Despite this, the Tengenenge artists were out in force. The sculptures ranged in size from small works which largely had the presence of far larger works and large works which somehow did not dominate the small works despite their size and scale. Some kind of harmony was thus achieved, some kind of sense of equal being.
The judges Ambassador Park and Celia Winter Irving looked beyond the surface of the stone and past its beauty to be concerned with what the sculptures had to say. They looked at abstract work which seemed to convey the mood and inner feelings of the sculptor as he or she worked on the stone. They looked at works which ranged from simple to stylised and stylish renditions of family life and the primeval primitive love of a mother for her first-born child. They looked at sculptures by young sculptors who seemed to have memorised what they had been taught about the Nyau being the earliest cultural feature at Tengenenge. They looked at sculptures which explored the sculptors’ close appreciation and understanding of the natural world and nature at Tengenenge.

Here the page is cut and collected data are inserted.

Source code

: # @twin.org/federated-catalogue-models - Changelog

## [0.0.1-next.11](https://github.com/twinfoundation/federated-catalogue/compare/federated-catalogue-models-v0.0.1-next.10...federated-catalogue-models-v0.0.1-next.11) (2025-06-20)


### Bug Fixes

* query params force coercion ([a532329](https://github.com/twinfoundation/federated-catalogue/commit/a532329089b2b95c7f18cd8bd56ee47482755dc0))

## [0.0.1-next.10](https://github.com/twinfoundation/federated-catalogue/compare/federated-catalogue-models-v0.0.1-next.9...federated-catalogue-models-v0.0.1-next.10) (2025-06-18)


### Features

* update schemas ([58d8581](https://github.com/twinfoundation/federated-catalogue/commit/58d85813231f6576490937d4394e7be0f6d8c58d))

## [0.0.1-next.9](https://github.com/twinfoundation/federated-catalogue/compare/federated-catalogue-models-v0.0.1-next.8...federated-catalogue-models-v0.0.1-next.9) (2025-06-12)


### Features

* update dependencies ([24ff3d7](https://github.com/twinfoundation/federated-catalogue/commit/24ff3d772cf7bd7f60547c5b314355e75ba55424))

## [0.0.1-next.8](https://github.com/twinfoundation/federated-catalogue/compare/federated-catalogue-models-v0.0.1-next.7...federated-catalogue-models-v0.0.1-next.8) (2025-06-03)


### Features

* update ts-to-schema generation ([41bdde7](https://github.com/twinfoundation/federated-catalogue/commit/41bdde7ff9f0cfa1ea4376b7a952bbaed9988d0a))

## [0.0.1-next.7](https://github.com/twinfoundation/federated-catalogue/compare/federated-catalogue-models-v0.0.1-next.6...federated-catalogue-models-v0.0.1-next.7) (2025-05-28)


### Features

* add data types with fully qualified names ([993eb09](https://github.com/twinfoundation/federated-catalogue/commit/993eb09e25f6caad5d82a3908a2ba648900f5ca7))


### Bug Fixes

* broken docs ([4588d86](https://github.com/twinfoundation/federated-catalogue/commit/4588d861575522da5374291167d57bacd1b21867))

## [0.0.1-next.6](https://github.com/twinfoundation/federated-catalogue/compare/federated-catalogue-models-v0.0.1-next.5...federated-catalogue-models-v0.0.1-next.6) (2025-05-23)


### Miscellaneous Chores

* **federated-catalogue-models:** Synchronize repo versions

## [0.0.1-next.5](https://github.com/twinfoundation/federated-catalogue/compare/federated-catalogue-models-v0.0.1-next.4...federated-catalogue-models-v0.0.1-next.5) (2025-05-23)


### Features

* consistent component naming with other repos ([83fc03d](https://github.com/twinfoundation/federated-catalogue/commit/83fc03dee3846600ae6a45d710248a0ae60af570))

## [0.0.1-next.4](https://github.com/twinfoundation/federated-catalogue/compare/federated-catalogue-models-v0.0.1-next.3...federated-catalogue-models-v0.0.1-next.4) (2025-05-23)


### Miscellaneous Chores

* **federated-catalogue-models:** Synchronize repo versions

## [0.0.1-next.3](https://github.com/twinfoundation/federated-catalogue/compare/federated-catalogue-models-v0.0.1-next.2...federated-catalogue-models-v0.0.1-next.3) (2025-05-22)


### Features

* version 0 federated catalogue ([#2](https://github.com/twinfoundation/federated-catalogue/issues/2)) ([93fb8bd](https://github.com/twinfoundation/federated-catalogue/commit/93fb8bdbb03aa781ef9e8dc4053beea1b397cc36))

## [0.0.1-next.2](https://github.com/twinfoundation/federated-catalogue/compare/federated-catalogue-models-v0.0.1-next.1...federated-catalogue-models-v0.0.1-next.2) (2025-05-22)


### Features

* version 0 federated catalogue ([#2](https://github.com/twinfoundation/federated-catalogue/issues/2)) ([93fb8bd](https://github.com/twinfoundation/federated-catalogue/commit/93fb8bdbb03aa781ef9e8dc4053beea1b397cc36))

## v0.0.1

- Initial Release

The award-winning ceremony took place on June 27, 2006. The sculptors were there, their wives, with their silent knowing expressions, their children, wriggling like tadpoles in a pond. There were young media people looking at Tengenenge with new and wondering eyes. Women sculptors are not “things apart” at Tengenenge, not made special by virtue of their sex and gender,.They are “out there” with their male counterparts. Often husbands express their need for the company of their wife by giving her stone and tools and having her sculpt by his side. So Janet Manzi has done so for 30 years with her husband Josia and today Elizabeth Simms, a modern woman, takes to the stones with her husband Issa.

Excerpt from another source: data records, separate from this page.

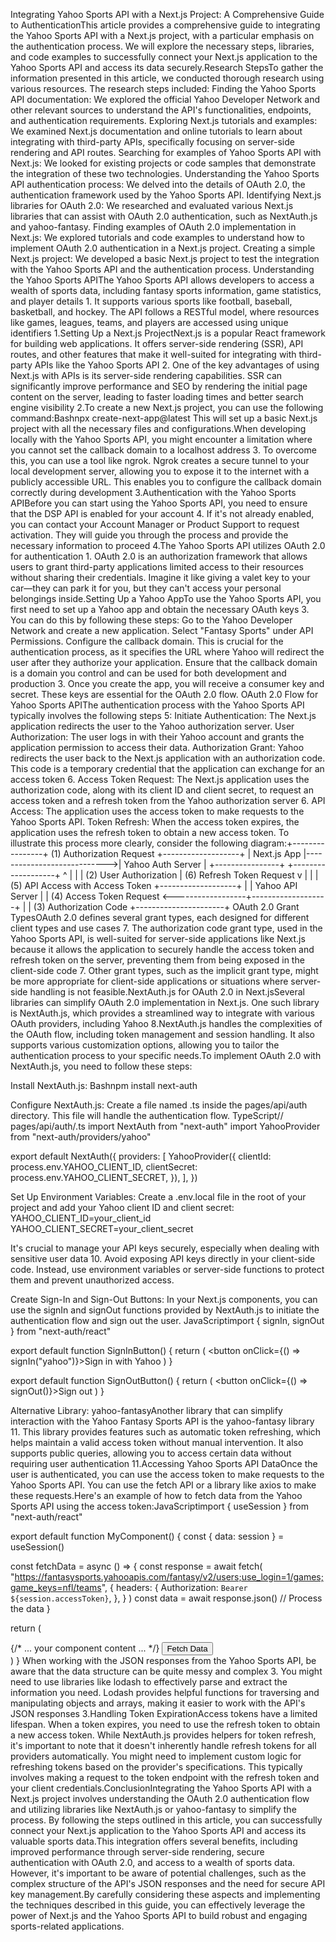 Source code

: Integrating Yahoo Sports API with a Next.js Project: A Comprehensive Guide to AuthenticationThis article provides a comprehensive guide to integrating the Yahoo Sports API with a Next.js project, with a particular emphasis on the authentication process. We will explore the necessary steps, libraries, and code examples to successfully connect your Next.js application to the Yahoo Sports API and access its data securely.Research StepsTo gather the information presented in this article, we conducted thorough research using various resources. The research steps included:
Finding the Yahoo Sports API documentation: We explored the official Yahoo Developer Network and other relevant sources to understand the API's functionalities, endpoints, and authentication requirements.
Exploring Next.js tutorials and examples: We examined Next.js documentation and online tutorials to learn about integrating with third-party APIs, specifically focusing on server-side rendering and API routes.
Searching for examples of Yahoo Sports API with Next.js: We looked for existing projects or code samples that demonstrate the integration of these two technologies.
Understanding the Yahoo Sports API authentication process: We delved into the details of OAuth 2.0, the authentication framework used by the Yahoo Sports API.
Identifying Next.js libraries for OAuth 2.0: We researched and evaluated various Next.js libraries that can assist with OAuth 2.0 authentication, such as NextAuth.js and yahoo-fantasy.
Finding examples of OAuth 2.0 implementation in Next.js: We explored tutorials and code examples to understand how to implement OAuth 2.0 authentication in a Next.js project.
Creating a simple Next.js project: We developed a basic Next.js project to test the integration with the Yahoo Sports API and the authentication process.
Understanding the Yahoo Sports APIThe Yahoo Sports API allows developers to access a wealth of sports data, including fantasy sports information, game statistics, and player details 1. It supports various sports like football, baseball, basketball, and hockey. The API follows a RESTful model, where resources like games, leagues, teams, and players are accessed using unique identifiers 1.Setting Up a Next.js ProjectNext.js is a popular React framework for building web applications. It offers server-side rendering (SSR), API routes, and other features that make it well-suited for integrating with third-party APIs like the Yahoo Sports API 2. One of the key advantages of using Next.js with APIs is its server-side rendering capabilities. SSR can significantly improve performance and SEO by rendering the initial page content on the server, leading to faster loading times and better search engine visibility 2.To create a new Next.js project, you can use the following command:Bashnpx create-next-app@latest
This will set up a basic Next.js project with all the necessary files and configurations.When developing locally with the Yahoo Sports API, you might encounter a limitation where you cannot set the callback domain to a localhost address 3. To overcome this, you can use a tool like ngrok. Ngrok creates a secure tunnel to your local development server, allowing you to expose it to the internet with a publicly accessible URL. This enables you to configure the callback domain correctly during development 3.Authentication with the Yahoo Sports APIBefore you can start using the Yahoo Sports API, you need to ensure that the DSP API is enabled for your account 4. If it's not already enabled, you can contact your Account Manager or Product Support to request activation. They will guide you through the process and provide the necessary information to proceed 4.The Yahoo Sports API utilizes OAuth 2.0 for authentication 1. OAuth 2.0 is an authorization framework that allows users to grant third-party applications limited access to their resources without sharing their credentials. Imagine it like giving a valet key to your car—they can park it for you, but they can't access your personal belongings inside.Setting Up a Yahoo AppTo use the Yahoo Sports API, you first need to set up a Yahoo app and obtain the necessary OAuth keys 3. You can do this by following these steps:
Go to the Yahoo Developer Network and create a new application.
Select "Fantasy Sports" under API Permissions.
Configure the callback domain. This is crucial for the authentication process, as it specifies the URL where Yahoo will redirect the user after they authorize your application. Ensure that the callback domain is a domain you control and can be used for both development and production 3.
Once you create the app, you will receive a consumer key and secret. These keys are essential for the OAuth 2.0 flow.
OAuth 2.0 Flow for Yahoo Sports APIThe authentication process with the Yahoo Sports API typically involves the following steps 5:
Initiate Authentication: The Next.js application redirects the user to the Yahoo authorization server.
User Authorization: The user logs in with their Yahoo account and grants the application permission to access their data.
Authorization Grant: Yahoo redirects the user back to the Next.js application with an authorization code. This code is a temporary credential that the application can exchange for an access token 6.
Access Token Request: The Next.js application uses the authorization code, along with its client ID and client secret, to request an access token and a refresh token from the Yahoo authorization server 6.
API Access: The application uses the access token to make requests to the Yahoo Sports API.
Token Refresh: When the access token expires, the application uses the refresh token to obtain a new access token.
To illustrate this process more clearly, consider the following diagram:+----------------+   (1) Authorization Request   +-------------------+
| Next.js App |---------------------------->| Yahoo Auth Server |
+----------------+                              +-------------------+
     ^ |
 | | (2) User Authorization
 | (6) Refresh Token Request                      v
 | |
 | (5) API Access with Access Token          +-------------------+
 | | Yahoo API Server |
 | (4) Access Token Request <------------------+-------------------+
 | | (3) Authorization Code
     +----------------------+
OAuth 2.0 Grant TypesOAuth 2.0 defines several grant types, each designed for different client types and use cases 7. The authorization code grant type, used in the Yahoo Sports API, is well-suited for server-side applications like Next.js because it allows the application to securely handle the access token and refresh token on the server, preventing them from being exposed in the client-side code 7. Other grant types, such as the implicit grant type, might be more appropriate for client-side applications or situations where server-side handling is not feasible.NextAuth.js for OAuth 2.0 in Next.jsSeveral libraries can simplify OAuth 2.0 implementation in Next.js. One such library is NextAuth.js, which provides a streamlined way to integrate with various OAuth providers, including Yahoo 8.NextAuth.js handles the complexities of the OAuth flow, including token management and session handling. It also supports various customization options, allowing you to tailor the authentication process to your specific needs.To implement OAuth 2.0 with NextAuth.js, you need to follow these steps:

Install NextAuth.js:
Bashnpm install next-auth



Configure NextAuth.js:
Create a file named .ts inside the pages/api/auth directory. This file will handle the authentication flow.
TypeScript// pages/api/auth/.ts
import NextAuth from "next-auth"
import YahooProvider from "next-auth/providers/yahoo"

export default NextAuth({
  providers: [
    YahooProvider({
      clientId: process.env.YAHOO_CLIENT_ID,
      clientSecret: process.env.YAHOO_CLIENT_SECRET,
    }),
  ],
})



Set Up Environment Variables:
Create a .env.local file in the root of your project and add your Yahoo client ID and client secret:
YAHOO_CLIENT_ID=your_client_id
YAHOO_CLIENT_SECRET=your_client_secret

It's crucial to manage your API keys securely, especially when dealing with sensitive user data 10. Avoid exposing API keys directly in your client-side code. Instead, use environment variables or server-side functions to protect them and prevent unauthorized access.


Create Sign-In and Sign-Out Buttons:
In your Next.js components, you can use the signIn and signOut functions provided by NextAuth.js to initiate the authentication flow and sign out the user.
JavaScriptimport { signIn, signOut } from "next-auth/react"

export default function SignInButton() {
  return (
    <button onClick={() => signIn("yahoo")}>Sign in with Yahoo</button>
  )
}

export default function SignOutButton() {
  return (
    <button onClick={() => signOut()}>Sign out</button>
  )
}


Alternative Library: yahoo-fantasyAnother library that can simplify interaction with the Yahoo Fantasy Sports API is the yahoo-fantasy library 11. This library provides features such as automatic token refreshing, which helps maintain a valid access token without manual intervention. It also supports public queries, allowing you to access certain data without requiring user authentication 11.Accessing Yahoo Sports API DataOnce the user is authenticated, you can use the access token to make requests to the Yahoo Sports API. You can use the fetch API or a library like axios to make these requests.Here's an example of how to fetch data from the Yahoo Sports API using the access token:JavaScriptimport { useSession } from "next-auth/react"

export default function MyComponent() {
  const { data: session } = useSession()

  const fetchData = async () => {
    const response = await fetch(
      "https://fantasysports.yahooapis.com/fantasy/v2/users;use_login=1/games;game_keys=nfl/teams",
      {
        headers: {
          Authorization: `Bearer ${session.accessToken}`,
        },
      }
    )
    const data = await response.json()
    // Process the data
  }

  return (
    <div>
      {/* ... your component content ... */}
      <button onClick={fetchData}>Fetch Data</button>
    </div>
  )
}
When working with the JSON responses from the Yahoo Sports API, be aware that the data structure can be quite messy and complex 3. You might need to use libraries like lodash to effectively parse and extract the information you need. Lodash provides helpful functions for traversing and manipulating objects and arrays, making it easier to work with the API's JSON responses 3.Handling Token ExpirationAccess tokens have a limited lifespan. When a token expires, you need to use the refresh token to obtain a new access token. While NextAuth.js provides helpers for token refresh, it's important to note that it doesn't inherently handle refresh tokens for all providers automatically. You might need to implement custom logic for refreshing tokens based on the provider's specifications. This typically involves making a request to the token endpoint with the refresh token and your client credentials.ConclusionIntegrating the Yahoo Sports API with a Next.js project involves understanding the OAuth 2.0 authentication flow and utilizing libraries like NextAuth.js or yahoo-fantasy to simplify the process. By following the steps outlined in this article, you can successfully connect your Next.js application to the Yahoo Sports API and access its valuable sports data.This integration offers several benefits, including improved performance through server-side rendering, secure authentication with OAuth 2.0, and access to a wealth of sports data. However, it's important to be aware of potential challenges, such as the complex structure of the API's JSON responses and the need for secure API key management.By carefully considering these aspects and implementing the techniques described in this guide, you can effectively leverage the power of Next.js and the Yahoo Sports API to build robust and engaging sports-related applications.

So there was an award for women sculptors, this year won by Erina Gosta, a woman who has passed the stage of being a young woman making bright virtually na’ve paintings of the tales of her father, the late Barankinya Gosta, about Chewa myth, and become a mature woman, a serious sculptor who presented the competition with a sculpture of the faces of family members, dark images etched deep into a large piece of burnished springstone which, catching the afternoon sun at Tengenenge, seemed to glow. Second was Agassa Mailolo, daughter of Amali ,and his wife Kilala, who heaped up a pile of dark green frogs into a column of stone. Third was Janet Manzi, wife of Josia, who placed a head upon a stone, something intangible and beyond interpretation. Of the children, Liana Manzi came first (niece of Josia and Janet) with a head, a classic head in any veritable tradition of sculpture.
Of the men, the first prize was awarded to Douglas Shawu, who presented a new and very modern variation upon his theme of the Nyau mask, a stone almost slit in two so that the white underside of the stone was apparent, a sculpture which focused on the mask as “object” rather than cultural artefact, and something of great beauty. Second was Nimrod Phiri with a complex abstract work, all twirls and whirls in one stone, a dense sculpture which brought about optical illusions on the part of the viewer, a well thought out work and beautifully executed. Third was Amali Mailolo with a sculpture which told yet another story of life on Lake Malawi, with birds and snakes and crocodiles in one stone.